Xinhua | Updated: 2013-06-25 09:24

MILAN, Italy -- A Milan court on Monday sentenced former Italian premier Silvio Berlusconi to a seven-year jail term and a lifetime ban from politics for paying sex with an underage prostitute and abusing his power to cover it up.

The first-level verdict came at the end of a two-year-long trial composed of 50 hearings. There are two more levels of appeal before the sentence would become final.

Court sentences Berlusconi to 7 yrs in jail

A combination of file photographs shows Karima El Mahroug of Morocco posing during a photocall at the Karma disco in Milan November 14, 2010, and Italy's former Prime Minister Silvio Berlusconi waving as he arrives for a meeting of the European People's Party in Brussels June 28, 2012. [Photo/Agencies]

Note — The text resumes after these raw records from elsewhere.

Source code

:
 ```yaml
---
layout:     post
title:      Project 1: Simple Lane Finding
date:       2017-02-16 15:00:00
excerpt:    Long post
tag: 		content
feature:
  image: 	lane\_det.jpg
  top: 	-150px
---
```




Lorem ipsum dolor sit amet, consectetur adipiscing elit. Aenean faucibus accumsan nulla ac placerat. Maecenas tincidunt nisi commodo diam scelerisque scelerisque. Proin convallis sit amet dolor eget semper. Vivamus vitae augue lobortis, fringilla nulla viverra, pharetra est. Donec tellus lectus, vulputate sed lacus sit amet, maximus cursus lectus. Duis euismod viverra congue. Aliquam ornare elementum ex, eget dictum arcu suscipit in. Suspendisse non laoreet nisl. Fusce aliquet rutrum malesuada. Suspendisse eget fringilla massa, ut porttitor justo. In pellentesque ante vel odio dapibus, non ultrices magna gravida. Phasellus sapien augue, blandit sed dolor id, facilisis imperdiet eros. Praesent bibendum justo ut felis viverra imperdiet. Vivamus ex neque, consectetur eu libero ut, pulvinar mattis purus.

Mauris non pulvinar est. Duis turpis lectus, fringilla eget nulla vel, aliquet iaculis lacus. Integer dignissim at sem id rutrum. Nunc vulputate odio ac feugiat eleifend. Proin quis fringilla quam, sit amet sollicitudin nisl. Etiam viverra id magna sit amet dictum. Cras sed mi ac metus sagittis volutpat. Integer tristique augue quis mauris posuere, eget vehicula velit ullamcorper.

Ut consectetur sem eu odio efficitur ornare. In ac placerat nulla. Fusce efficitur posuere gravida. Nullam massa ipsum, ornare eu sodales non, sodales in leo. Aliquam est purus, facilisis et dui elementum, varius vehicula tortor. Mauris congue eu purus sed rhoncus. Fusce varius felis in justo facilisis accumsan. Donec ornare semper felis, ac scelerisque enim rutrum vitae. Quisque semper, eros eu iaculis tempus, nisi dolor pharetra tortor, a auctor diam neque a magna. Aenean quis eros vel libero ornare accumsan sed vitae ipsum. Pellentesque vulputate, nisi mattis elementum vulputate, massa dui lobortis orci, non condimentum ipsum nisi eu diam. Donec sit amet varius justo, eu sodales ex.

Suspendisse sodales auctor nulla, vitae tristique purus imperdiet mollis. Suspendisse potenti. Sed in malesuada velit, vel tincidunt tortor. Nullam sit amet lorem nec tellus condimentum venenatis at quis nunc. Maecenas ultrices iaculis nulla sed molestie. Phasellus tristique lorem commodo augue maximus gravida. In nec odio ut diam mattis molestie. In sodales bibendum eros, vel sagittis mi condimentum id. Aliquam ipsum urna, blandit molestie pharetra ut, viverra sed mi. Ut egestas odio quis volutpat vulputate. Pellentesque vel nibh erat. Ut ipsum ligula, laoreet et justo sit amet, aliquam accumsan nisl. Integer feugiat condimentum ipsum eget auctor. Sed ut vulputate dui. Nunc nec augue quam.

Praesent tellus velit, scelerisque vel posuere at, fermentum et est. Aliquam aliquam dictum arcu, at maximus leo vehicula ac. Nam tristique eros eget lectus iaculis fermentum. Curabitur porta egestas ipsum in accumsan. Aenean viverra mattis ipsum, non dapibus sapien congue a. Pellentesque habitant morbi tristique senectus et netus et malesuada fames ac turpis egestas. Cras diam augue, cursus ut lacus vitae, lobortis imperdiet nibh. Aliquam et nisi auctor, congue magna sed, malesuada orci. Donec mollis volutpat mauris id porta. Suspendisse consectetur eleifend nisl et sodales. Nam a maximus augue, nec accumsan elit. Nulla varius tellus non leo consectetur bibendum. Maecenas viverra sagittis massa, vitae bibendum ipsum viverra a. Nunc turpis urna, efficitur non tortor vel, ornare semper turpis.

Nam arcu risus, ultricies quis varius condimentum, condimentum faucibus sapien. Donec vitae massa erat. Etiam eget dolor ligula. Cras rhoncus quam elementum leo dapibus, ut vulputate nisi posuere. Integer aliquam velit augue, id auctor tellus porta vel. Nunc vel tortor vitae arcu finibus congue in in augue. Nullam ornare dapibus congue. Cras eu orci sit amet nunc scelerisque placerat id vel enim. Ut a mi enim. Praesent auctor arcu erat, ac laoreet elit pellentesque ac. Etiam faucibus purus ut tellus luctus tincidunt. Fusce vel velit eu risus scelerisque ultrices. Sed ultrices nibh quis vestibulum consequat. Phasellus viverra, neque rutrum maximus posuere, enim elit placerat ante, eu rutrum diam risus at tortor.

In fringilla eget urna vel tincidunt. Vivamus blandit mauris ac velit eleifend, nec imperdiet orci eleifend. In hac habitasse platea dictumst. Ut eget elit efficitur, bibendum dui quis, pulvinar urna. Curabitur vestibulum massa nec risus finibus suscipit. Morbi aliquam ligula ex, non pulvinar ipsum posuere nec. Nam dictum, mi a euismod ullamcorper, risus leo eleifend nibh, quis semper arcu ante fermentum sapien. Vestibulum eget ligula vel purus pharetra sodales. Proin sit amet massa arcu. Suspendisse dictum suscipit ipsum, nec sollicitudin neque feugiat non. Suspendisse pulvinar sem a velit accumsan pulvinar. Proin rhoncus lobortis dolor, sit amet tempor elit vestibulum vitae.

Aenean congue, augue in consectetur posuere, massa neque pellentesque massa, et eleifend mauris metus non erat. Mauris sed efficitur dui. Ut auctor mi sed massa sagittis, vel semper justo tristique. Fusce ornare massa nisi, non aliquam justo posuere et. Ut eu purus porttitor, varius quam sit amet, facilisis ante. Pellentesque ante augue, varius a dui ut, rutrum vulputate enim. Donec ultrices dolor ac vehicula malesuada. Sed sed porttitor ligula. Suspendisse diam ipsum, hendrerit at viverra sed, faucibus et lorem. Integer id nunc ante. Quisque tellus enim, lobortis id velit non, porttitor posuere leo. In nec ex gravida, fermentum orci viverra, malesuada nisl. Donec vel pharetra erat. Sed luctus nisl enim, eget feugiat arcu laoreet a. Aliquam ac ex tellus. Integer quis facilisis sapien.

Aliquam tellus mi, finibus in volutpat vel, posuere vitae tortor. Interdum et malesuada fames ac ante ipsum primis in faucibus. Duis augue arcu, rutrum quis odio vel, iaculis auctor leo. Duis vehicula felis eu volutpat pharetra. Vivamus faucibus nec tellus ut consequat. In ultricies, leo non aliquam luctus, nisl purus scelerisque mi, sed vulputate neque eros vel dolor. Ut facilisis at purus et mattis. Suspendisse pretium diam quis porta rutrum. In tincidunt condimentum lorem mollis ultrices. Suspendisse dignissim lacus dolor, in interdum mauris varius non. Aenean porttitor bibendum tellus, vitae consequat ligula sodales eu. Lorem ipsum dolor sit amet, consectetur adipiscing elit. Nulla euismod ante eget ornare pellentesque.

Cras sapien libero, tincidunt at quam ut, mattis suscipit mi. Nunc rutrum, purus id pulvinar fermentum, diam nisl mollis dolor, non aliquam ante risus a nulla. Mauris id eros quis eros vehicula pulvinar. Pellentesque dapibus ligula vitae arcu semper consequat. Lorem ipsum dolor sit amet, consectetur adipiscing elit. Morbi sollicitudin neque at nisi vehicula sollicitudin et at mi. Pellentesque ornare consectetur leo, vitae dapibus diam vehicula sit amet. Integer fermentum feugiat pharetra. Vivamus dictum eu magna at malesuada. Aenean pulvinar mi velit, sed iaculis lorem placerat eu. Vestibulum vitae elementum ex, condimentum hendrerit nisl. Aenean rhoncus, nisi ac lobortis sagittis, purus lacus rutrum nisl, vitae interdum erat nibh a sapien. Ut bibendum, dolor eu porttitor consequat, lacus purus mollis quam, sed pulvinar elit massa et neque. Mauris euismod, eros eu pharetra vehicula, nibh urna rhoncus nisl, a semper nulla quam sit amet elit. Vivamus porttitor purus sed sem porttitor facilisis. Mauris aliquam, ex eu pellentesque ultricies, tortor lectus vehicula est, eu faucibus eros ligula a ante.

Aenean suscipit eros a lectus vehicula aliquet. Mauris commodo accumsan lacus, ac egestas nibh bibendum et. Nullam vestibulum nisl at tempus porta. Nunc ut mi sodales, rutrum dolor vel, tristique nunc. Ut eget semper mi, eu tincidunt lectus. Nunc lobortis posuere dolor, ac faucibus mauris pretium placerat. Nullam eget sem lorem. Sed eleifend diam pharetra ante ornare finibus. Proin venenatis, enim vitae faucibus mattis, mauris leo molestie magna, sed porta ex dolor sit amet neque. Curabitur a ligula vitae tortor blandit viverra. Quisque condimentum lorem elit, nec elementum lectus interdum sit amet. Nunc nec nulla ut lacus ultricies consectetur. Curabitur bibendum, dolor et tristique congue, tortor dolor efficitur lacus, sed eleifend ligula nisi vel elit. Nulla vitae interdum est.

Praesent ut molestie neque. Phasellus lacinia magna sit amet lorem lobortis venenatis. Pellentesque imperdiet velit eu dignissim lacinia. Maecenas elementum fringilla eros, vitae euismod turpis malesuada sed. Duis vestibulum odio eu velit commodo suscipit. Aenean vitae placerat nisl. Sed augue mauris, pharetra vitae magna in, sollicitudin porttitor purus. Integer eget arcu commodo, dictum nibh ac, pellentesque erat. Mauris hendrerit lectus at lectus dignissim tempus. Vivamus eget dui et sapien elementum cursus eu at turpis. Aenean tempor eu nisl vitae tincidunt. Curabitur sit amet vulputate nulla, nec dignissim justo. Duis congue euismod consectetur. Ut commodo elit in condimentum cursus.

Prosecutors had requested the media entrepreneur to be handed a six-year prison term and banned for life from holding public office for allegedly paying for sex with an underage Moroccan former dancer, Karima El Mahroug, better known as "Ruby Heartstealer."

According to prosecutors, Berlusconi had sex with El Mahroug when she was 17 and phoned to a police station when he was prime minister in May 2010 after she was detained on an unrelated theft accusation.

He allegedly claimed that she was a niece of Egypt's then president Hosni Mubarak and pressured police to release her supposedly to avoid a diplomatic incident between the two countries.

Both Berlusconi and El Mahroug denied ever having sex. The now 20-year-old apologized for falsely claiming to be related to Mubarak, while Berlusconi insisted that he was the victim of left-wing magistrates since he entered politics in 1994.

Dozens of showgirls have described sex parties that young women were paid to attend at the Berlusconi's houses. The 76-year-old, who has always denied any wrongdoing, has faced multiple fraud and corruption trials but convictions have always either been overturned on appeal or the statute of limitations ran out.

On Monday, reporters from around the world gathered at the entrance to the courthouse where strong arguments also broke out between Berlusconi's supporters and opponents.

The verdict came days after Italy's highest court rejected an appeal of Berlusconi who argued that a 2010 hearing of another trial which upheld a four-year jail sentence and five-year ban on public office should never have taken place due to his right to "legitimate impediment."

The former prime minister was also appealing a one-year term for involvement in the publication of an illegally obtained wiretap and facing indictment for allegedly paying Senators to topple a center-left government.

By the end of this week the highest court is also expected to issue a final verdict confirming or rejecting a conviction which gave more than half a billion euros damages to his media rival Carlo De Benedetti because of the fraudulent takeover of the Mondadori publishing house.

Berlusconi resigned in November 2011 in disgrace sparked by the Ruby trial and other scandals, as well as fears that Italy could fall victim to the eurozone debt crisis. But even though the three-time premier is no longer in government, he is still very much in control behind it.

The fragile left-right coalition of Prime Minister Enrico Letta, which took power in April after two months of post-election deadlock, depends on the votes of Berlusconi's center-right People of Freedom (PdL) party for its survival.